───── RECORD EXCERPTS ─────

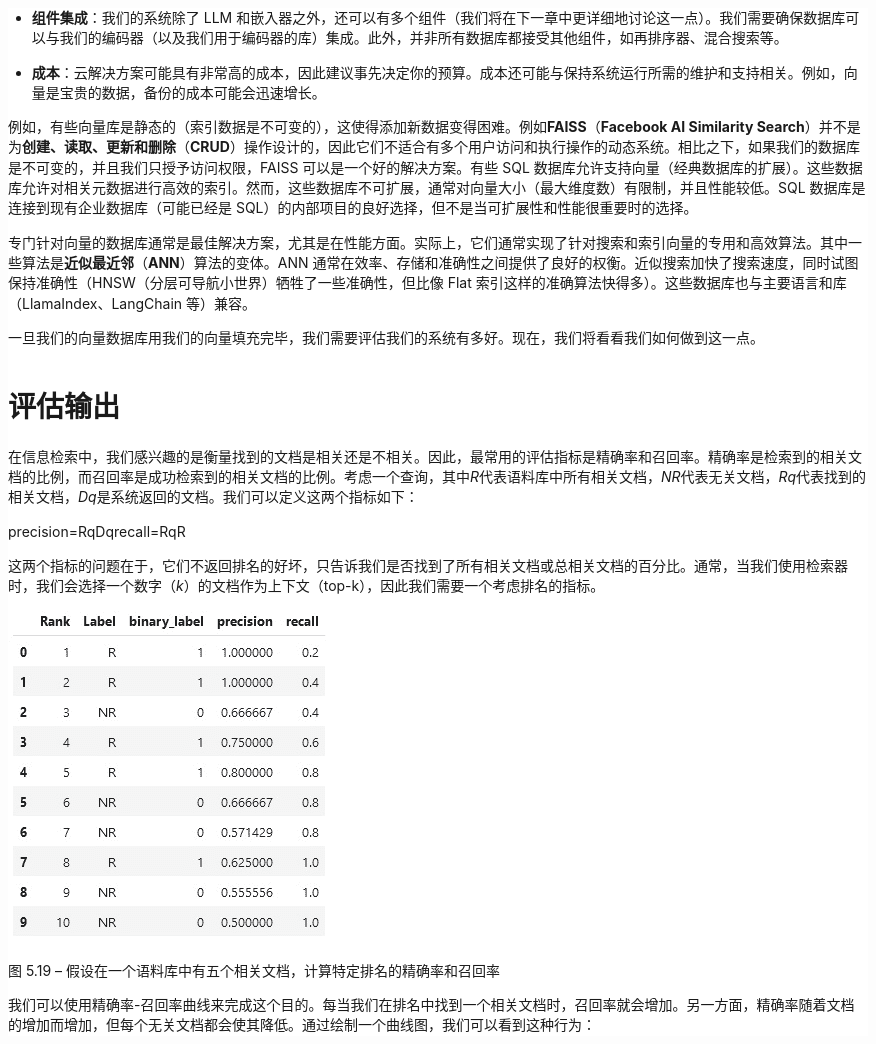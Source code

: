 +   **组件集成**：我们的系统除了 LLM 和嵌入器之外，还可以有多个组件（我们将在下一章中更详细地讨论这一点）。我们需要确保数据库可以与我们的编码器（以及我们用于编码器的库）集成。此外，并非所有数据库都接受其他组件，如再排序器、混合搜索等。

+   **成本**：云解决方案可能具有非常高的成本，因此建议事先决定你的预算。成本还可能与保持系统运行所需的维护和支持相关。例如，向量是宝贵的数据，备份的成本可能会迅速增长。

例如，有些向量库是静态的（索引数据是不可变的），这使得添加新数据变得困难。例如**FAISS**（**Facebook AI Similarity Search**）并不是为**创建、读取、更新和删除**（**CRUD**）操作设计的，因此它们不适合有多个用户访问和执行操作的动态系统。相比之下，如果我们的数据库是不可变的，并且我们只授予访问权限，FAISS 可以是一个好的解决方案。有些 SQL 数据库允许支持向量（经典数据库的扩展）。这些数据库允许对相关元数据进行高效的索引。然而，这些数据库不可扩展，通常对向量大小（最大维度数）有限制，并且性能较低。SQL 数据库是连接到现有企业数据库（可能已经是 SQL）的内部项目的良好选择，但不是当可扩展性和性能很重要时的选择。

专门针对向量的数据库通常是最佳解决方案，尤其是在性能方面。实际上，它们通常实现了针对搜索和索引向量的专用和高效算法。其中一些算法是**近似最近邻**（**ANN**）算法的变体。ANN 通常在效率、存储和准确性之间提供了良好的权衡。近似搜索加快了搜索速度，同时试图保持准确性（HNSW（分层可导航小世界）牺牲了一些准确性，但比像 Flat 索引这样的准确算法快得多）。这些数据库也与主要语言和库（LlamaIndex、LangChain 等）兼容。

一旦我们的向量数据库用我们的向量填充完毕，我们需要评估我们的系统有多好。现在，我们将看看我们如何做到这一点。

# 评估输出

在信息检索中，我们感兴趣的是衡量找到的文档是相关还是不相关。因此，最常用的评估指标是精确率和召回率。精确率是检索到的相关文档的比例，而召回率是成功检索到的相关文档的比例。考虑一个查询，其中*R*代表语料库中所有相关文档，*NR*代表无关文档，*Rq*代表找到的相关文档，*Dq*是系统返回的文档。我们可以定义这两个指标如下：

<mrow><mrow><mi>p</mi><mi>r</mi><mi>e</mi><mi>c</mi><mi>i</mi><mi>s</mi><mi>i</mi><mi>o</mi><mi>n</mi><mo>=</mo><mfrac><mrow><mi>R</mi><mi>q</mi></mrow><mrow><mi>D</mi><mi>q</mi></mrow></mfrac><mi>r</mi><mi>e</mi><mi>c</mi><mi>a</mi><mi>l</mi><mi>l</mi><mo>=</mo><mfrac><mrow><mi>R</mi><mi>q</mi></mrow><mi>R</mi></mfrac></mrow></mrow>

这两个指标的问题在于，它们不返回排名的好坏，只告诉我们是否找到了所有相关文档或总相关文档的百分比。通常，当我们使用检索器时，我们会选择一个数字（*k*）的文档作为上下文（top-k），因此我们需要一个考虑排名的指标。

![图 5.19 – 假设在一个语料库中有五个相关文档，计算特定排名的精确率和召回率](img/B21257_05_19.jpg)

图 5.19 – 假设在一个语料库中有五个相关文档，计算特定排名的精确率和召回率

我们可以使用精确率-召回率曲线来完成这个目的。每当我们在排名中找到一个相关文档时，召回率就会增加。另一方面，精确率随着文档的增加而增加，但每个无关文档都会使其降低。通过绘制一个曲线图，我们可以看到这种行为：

─────
───── RECORD EXCERPTS ─────

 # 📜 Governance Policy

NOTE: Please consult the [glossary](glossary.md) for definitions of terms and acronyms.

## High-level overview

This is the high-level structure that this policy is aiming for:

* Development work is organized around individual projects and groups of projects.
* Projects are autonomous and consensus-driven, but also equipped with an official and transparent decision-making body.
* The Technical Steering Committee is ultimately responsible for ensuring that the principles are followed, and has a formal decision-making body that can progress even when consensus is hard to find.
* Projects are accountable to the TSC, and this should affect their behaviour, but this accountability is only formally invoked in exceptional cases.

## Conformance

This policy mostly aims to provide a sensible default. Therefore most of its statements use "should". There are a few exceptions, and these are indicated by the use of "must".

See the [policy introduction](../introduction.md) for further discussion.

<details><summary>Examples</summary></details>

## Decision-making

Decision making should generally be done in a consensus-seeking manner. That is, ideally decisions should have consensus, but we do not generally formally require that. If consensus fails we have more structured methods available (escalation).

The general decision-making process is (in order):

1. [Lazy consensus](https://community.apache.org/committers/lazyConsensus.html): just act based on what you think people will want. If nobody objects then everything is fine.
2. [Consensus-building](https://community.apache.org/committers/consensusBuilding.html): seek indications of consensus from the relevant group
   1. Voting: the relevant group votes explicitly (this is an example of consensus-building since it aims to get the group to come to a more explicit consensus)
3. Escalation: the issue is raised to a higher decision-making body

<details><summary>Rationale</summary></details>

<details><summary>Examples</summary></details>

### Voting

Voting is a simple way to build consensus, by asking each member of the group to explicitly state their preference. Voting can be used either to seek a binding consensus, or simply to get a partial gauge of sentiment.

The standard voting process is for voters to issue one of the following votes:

─────
───── RECORD EXCERPTS ─────

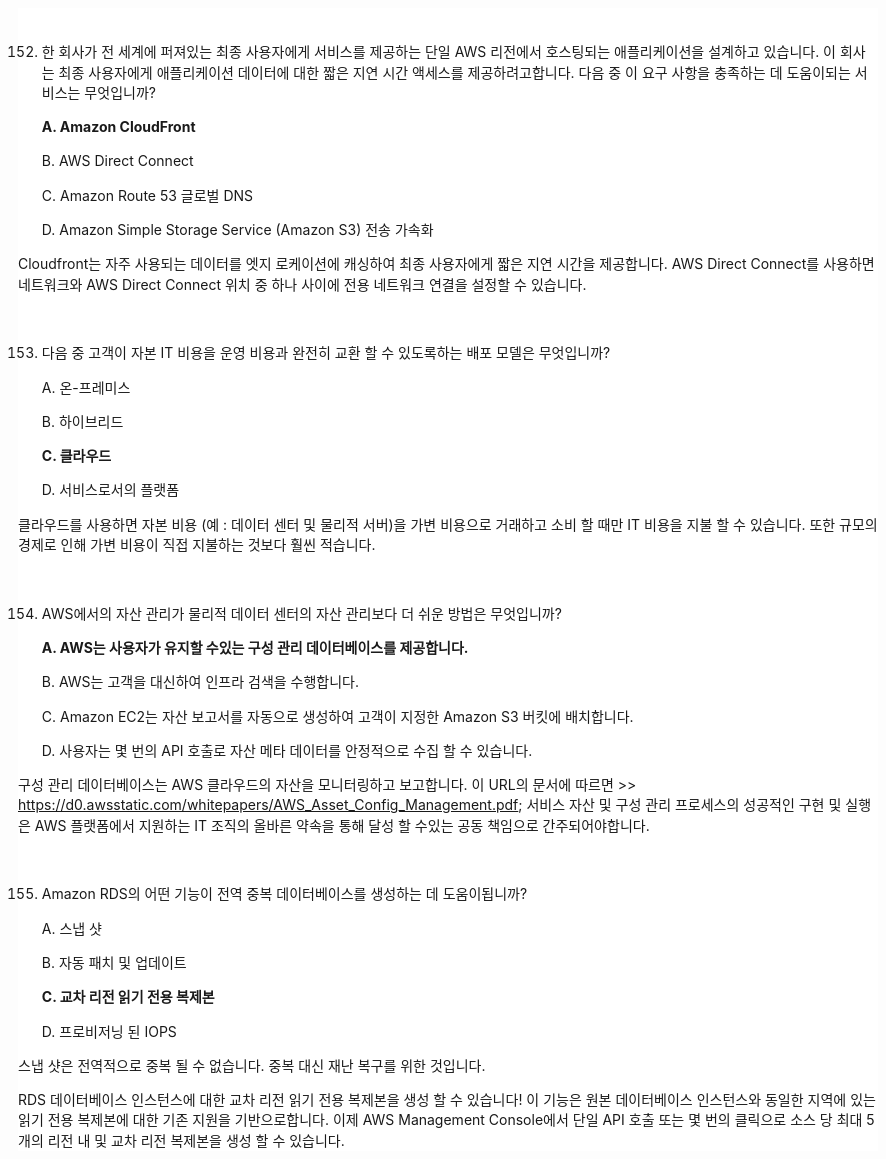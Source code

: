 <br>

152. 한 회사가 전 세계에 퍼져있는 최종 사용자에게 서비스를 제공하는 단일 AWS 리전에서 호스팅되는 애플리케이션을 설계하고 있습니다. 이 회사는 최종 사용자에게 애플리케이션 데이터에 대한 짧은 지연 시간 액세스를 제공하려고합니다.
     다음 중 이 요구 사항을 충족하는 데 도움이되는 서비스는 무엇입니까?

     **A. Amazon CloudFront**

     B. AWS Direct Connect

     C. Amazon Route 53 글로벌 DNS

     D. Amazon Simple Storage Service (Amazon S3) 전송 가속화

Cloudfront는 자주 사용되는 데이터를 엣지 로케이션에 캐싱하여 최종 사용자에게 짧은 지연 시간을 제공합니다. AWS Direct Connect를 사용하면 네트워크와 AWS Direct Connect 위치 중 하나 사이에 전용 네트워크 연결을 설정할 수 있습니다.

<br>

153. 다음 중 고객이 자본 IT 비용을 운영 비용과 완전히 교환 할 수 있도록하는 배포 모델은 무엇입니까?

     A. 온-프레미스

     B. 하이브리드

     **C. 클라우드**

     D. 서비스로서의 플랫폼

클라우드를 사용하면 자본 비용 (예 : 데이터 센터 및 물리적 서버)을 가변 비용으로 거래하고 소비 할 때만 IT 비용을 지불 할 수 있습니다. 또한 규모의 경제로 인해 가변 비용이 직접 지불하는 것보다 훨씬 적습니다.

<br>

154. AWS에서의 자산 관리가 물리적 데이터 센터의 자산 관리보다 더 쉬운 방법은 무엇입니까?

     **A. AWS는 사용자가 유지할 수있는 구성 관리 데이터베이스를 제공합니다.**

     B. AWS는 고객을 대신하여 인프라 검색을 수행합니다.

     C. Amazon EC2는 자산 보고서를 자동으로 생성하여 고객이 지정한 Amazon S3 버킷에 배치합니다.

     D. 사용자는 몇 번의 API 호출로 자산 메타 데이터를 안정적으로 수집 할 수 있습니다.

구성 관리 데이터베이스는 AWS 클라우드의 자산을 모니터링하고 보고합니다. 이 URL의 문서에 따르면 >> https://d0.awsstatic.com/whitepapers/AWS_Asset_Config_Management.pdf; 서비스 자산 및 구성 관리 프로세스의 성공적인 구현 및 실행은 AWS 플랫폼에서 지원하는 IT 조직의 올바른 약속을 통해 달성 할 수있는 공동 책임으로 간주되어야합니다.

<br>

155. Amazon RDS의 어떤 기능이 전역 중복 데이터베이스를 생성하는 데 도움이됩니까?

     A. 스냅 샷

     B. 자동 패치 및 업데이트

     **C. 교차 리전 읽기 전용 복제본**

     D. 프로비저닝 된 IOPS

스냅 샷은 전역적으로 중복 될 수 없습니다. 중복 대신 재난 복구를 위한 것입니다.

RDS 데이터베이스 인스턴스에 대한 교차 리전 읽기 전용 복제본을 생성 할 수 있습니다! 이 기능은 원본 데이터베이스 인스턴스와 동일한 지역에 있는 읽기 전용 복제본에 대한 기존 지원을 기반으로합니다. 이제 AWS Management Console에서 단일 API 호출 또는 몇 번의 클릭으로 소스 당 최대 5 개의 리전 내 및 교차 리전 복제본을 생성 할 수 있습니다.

─────

GOAL OF THE EXERCISE. Find how many lines of the records hold the string "process", then give that number by itself.

SOLUTION. 2